In a notoriously volatile arena, these quality funds offer lower risk than their peers.

These days it seems like many investors remain fearful of risk. The punishment of the 2008-09 market drop still on their minds, they've plowed assets into bond funds and sought refuge in alternative investments in an attempt to minimize the likelihood of losing their shirts should the market take another turn for the worse. That makes for a tough environment for small-cap funds, which invest in smaller-company stocks that sometimes outperform large caps but bring increased volatility along for the ride. In 2011 investors pulled about $7 billion out of small-cap funds, and as of the end of July they had pulled another $6 billion out so far this year. The fact that small caps have lagged large caps during that time period certainly plays a role, but investors' lack of appetite for volatility surely does, as well.

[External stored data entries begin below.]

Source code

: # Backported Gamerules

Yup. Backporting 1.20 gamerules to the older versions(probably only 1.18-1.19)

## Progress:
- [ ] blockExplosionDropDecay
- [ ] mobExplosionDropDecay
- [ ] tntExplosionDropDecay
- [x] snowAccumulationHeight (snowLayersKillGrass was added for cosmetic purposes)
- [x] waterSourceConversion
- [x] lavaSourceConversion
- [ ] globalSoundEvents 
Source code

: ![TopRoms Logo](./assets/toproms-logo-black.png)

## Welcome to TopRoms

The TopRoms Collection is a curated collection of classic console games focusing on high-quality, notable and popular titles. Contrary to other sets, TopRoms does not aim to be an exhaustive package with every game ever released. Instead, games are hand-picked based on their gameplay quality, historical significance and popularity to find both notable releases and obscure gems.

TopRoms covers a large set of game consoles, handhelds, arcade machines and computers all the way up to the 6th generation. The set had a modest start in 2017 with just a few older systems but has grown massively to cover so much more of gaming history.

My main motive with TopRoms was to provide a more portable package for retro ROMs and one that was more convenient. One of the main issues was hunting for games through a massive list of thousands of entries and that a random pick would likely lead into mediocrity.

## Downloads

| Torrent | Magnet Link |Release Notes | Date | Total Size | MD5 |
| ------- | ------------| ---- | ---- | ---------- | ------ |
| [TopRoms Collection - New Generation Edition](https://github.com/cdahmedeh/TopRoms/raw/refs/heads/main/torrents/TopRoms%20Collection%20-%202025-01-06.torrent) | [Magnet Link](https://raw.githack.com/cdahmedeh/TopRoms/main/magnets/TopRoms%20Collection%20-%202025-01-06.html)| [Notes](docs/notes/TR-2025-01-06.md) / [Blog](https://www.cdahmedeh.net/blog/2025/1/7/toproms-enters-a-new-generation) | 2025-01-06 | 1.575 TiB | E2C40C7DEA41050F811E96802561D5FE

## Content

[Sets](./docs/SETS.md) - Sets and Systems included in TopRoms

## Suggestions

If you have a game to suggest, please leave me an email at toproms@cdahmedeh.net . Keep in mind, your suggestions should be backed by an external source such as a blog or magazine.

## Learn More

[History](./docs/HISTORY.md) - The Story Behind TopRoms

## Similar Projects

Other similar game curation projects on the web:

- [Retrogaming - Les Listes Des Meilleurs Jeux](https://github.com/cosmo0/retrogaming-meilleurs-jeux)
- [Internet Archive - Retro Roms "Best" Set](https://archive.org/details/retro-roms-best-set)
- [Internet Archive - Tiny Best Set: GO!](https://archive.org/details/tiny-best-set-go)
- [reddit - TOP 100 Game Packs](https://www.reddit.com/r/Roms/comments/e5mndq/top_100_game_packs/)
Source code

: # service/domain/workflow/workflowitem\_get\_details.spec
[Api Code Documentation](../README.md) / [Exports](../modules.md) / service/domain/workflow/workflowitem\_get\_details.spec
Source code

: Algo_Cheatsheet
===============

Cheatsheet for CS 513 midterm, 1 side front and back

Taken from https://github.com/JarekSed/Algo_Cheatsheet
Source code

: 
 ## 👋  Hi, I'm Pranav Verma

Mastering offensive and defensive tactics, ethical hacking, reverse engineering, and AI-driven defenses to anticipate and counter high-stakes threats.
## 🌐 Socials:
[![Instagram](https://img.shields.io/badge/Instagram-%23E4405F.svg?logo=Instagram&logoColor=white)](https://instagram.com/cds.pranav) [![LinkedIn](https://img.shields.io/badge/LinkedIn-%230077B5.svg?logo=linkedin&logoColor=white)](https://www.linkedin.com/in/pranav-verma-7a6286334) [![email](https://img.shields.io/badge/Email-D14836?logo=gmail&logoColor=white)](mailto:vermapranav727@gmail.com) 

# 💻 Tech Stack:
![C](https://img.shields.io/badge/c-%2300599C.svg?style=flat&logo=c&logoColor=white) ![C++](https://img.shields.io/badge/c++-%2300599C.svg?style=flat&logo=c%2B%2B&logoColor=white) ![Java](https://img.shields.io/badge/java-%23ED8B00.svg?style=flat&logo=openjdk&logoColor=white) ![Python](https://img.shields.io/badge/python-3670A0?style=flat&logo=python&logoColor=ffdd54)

Among the many ratings Morningstar provides for funds is a proprietary metric called Morningstar Risk, which ranks funds relative to their peers based on downside volatility (potential losses are emphasized because it is presumed that investors won't mind if a fund tends to be volatile to the upside). The risk ratings are distributed as follows: high (the most risky 10%), above average (next 22.5%), average (middle 35%), below average (next 22.5%), or low (the least risky 10%), with lower ratings corresponding to lower risk and less volatility. Funds are rated over three-, five-, and 10-year time periods when possible. An overall rating (provided only for funds that have not changed categories) uses a weighted average of the given time period ratings. The Morningstar Risk measure also helps determine the Morningstar Rating for funds, commonly known as a fund's star rating. You can read more about this rating methodology by clicking here.

Although investors taught to equate risk with reward might expect higher-volatility funds to outperform those with lower volatility, in fact this increased volatility can have the opposite effect because of investor behavior. Those dramatic price swings can cause investors to move assets into and out of a fund more frequently than they would with a less volatile fund. As noted in an earlier Five-Star Investor article, investor return--what the average investor experiences with a fund--frequently lags a fund's total return, which often results from investors fleeing funds that experience steep drops and missing out an any rebound that might follow.

To find quality small-cap funds with reduced volatility we used Morningstar's
Premium Fund Screener tool and sought small-cap growth, small-cap value, and small-cap blend funds with below-average Morningstar Risk ratings and Gold, Silver, or Bronze Analyst Ratings. We screened out noninvestor classes, load funds, and funds that are currently closed. Of the funds on our screen, all were of the small-blend or small-growth categories. Premium users can see the full list here. Below is a sampling.

T. Rowe Price New Horizons (PRNHX)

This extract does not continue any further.